Seems what Nye meant about turbulence was more about why we don't see a fish trying to escape the Flood by leaping up into the layer above. I'd guess that's because they were all dead by tghe time the layers were in place, encased in thick sedimentas as they were. Nothing was doing much leaping at that point. Some creatures that were still alive during the deposition of the sediments left their footprints in the wet sediments, and according to someone I heard recently, Snelling or Wise I suppose, their bodies were found after their footprints in the layer just above.
Is Nye being purposely obtuse when he keeps failing to understand Ham's point about historical versus observational science? It's so obvious. If you can't observe it all you have is imaginative speculations. We can observe variation within Kinds, but we can't observe evolution from species to species, that is merely assumed. So whedn Nye keeps carrying on about the importance of teaching science and conflating these obvious differences he's either being disingenuous or he's really that obtus4e.

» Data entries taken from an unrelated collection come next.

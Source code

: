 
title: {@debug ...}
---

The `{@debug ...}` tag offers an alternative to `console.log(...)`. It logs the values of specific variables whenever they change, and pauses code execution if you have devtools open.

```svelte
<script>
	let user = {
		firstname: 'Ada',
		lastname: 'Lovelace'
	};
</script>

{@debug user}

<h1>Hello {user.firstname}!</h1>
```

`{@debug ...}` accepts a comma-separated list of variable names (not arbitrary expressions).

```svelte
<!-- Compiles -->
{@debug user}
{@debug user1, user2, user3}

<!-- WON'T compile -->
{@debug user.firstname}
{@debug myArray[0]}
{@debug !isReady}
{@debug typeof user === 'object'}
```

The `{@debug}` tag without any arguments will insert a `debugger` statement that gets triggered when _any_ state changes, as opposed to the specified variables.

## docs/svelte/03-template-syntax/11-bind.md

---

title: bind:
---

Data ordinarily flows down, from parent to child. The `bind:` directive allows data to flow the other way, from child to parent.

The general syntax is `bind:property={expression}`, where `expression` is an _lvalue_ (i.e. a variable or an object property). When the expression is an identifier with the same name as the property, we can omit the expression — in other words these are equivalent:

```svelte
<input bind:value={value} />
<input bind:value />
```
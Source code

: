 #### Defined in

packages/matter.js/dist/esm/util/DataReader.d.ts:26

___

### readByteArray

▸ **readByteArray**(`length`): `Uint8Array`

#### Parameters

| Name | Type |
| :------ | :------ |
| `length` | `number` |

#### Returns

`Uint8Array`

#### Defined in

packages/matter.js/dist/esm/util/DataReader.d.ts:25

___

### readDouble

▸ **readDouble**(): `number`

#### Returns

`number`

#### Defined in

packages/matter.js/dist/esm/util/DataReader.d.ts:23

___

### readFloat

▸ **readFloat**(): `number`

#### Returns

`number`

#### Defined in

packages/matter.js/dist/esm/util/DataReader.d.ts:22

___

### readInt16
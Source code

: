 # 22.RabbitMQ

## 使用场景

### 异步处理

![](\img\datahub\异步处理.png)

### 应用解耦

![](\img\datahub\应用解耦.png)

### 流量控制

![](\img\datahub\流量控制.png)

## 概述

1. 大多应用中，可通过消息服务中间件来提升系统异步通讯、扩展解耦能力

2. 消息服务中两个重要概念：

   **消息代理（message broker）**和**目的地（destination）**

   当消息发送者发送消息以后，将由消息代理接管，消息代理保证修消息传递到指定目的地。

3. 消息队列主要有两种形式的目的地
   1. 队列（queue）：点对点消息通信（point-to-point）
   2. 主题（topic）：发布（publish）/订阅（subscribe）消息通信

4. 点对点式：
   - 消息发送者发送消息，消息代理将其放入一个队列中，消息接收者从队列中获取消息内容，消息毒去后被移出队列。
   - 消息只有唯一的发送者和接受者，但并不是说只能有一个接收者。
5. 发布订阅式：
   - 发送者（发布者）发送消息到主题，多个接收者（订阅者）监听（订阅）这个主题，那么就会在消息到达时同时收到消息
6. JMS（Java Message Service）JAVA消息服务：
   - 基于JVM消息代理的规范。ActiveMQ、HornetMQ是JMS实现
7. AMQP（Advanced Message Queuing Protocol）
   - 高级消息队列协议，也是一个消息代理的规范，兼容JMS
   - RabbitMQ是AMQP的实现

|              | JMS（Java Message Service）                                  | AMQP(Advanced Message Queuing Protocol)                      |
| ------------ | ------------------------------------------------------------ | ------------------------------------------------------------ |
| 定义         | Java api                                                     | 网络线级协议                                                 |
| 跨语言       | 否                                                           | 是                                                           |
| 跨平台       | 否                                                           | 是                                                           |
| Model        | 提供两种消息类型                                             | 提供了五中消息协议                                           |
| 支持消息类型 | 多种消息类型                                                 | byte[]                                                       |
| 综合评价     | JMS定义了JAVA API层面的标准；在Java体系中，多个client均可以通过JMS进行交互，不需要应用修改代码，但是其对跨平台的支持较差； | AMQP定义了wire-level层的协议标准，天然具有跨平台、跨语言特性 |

I still think my own two arguments smash evolution to smithereens so that all the unanswered questions are for a future science without evolution. Evolution is dead if you recognize that the strata simply cannot be time periods but had to have been laid down in rapid succession, and certainly it's dead if you recognize that natural selection, or every kind of selection which inclucdes every kind of geotgraphic and other modes of ireproductive isolation, actually depletes the genetic potentials in any new population, because if evolution needs anything to be true it's an increase rather than a decrease in genetic potentials. Mutations have to be selectedd to and it's selection that utterly totally absolutely defeats evolution.